You have to remember once you step onto the course to play, you are bringing to the table everything you have worked on up until that point. Once you are on the first tee, there’s no more working on swing mechanics. There’s no more hitting the gym to get stronger. There’s no ordering that fancy new driver and having it delivered on the fifth tee box because your current driver is letting you down. You have to work with what you have. The only thing you do have control over changing on the course is your brain, your thoughts, and how your brain communicates with your body.

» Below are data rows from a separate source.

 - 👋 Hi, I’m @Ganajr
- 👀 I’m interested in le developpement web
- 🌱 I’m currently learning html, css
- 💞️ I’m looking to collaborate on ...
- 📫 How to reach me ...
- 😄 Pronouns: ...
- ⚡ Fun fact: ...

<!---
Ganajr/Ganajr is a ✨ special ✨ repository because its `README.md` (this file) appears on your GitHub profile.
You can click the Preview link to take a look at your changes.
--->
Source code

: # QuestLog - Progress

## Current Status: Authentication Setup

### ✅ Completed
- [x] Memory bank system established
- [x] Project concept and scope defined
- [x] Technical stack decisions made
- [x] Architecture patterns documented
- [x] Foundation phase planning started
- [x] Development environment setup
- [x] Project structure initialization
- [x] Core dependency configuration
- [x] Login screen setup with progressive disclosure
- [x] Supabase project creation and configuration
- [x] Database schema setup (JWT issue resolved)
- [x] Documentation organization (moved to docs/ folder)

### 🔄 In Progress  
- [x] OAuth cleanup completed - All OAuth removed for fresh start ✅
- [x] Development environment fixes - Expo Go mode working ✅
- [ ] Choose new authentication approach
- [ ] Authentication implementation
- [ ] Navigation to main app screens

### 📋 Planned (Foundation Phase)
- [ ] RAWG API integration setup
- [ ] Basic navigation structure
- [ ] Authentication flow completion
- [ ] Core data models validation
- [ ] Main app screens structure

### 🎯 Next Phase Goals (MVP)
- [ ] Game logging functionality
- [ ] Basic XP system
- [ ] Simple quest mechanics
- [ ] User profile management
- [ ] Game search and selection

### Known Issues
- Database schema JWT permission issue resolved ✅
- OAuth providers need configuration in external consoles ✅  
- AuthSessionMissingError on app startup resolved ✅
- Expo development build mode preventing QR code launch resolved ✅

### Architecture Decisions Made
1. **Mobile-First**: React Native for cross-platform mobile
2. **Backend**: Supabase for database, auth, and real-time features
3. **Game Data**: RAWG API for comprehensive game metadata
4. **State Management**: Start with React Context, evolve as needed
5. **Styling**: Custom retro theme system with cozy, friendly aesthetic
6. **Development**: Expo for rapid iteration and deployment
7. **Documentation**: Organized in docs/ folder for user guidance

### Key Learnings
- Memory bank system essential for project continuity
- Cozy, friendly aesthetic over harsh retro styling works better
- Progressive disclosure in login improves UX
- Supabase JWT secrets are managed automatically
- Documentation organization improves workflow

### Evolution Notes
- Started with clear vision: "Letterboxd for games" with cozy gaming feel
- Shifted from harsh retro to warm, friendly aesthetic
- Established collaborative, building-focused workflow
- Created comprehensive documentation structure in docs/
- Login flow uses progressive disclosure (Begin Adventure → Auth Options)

That’s why I believe your brain is your most important asset on the course. Here are 3 simple things you can take to the course with you that can help you no matter what level you are at with your game.
- There are no “bad shots”. There is only “great”, “good”, or “good enough”. This specific idea comes from the book “Be a Player” by Pia Nilsson and Lynn Marriott, who established the Vision54 program. I highly recommend this book. Basically, there are no negative shots. If it’s “good enough”, then that is still positive. You have to figure out what each of these shots looks like for you. For example, my “great” shots are shots that do exactly what I envisioned in my brain. A “good” shot would be a shot that still gives me a decent chance at par, bogey at worst, and a “good enough” shot would be a shot that moves me forward, closer to the hole.
- If it doesn’t feel right, DON’T HIT IT. I have had to learn this many a time, even though I know in my gut I shouldn’t do it. I still grab that club that feels uncomfortable and try to hit the shot that freaks me out. Do not hit that golf ball until you feel 100% comfortable hitting that shot with the club you have put in your hands.
- Find what helps you stay in the present. As soon as I start playing well and my brain thinks about my final score, everything goes down the drain. My favorite quote is “There is the present, and then there is nothing else.” It’s so simple but SO TRUE. There’s no point in thinking about a good or bad score at the end, because it doesn’t even exist yet. A few tricks that help me stay in the present are slowly counting to ten in my head when my thoughts start to drift, or having my current favorite catchy song in my head to sing or hum and distract my brain.
If these thoughts spark intrigue for you, I definitely recommend you pick up a copy of “Be a Player”, which you can find on Amazon. It’s my favorite mental game book and gives you actual exercises for your brain you can do on the course to figure out what works best for you.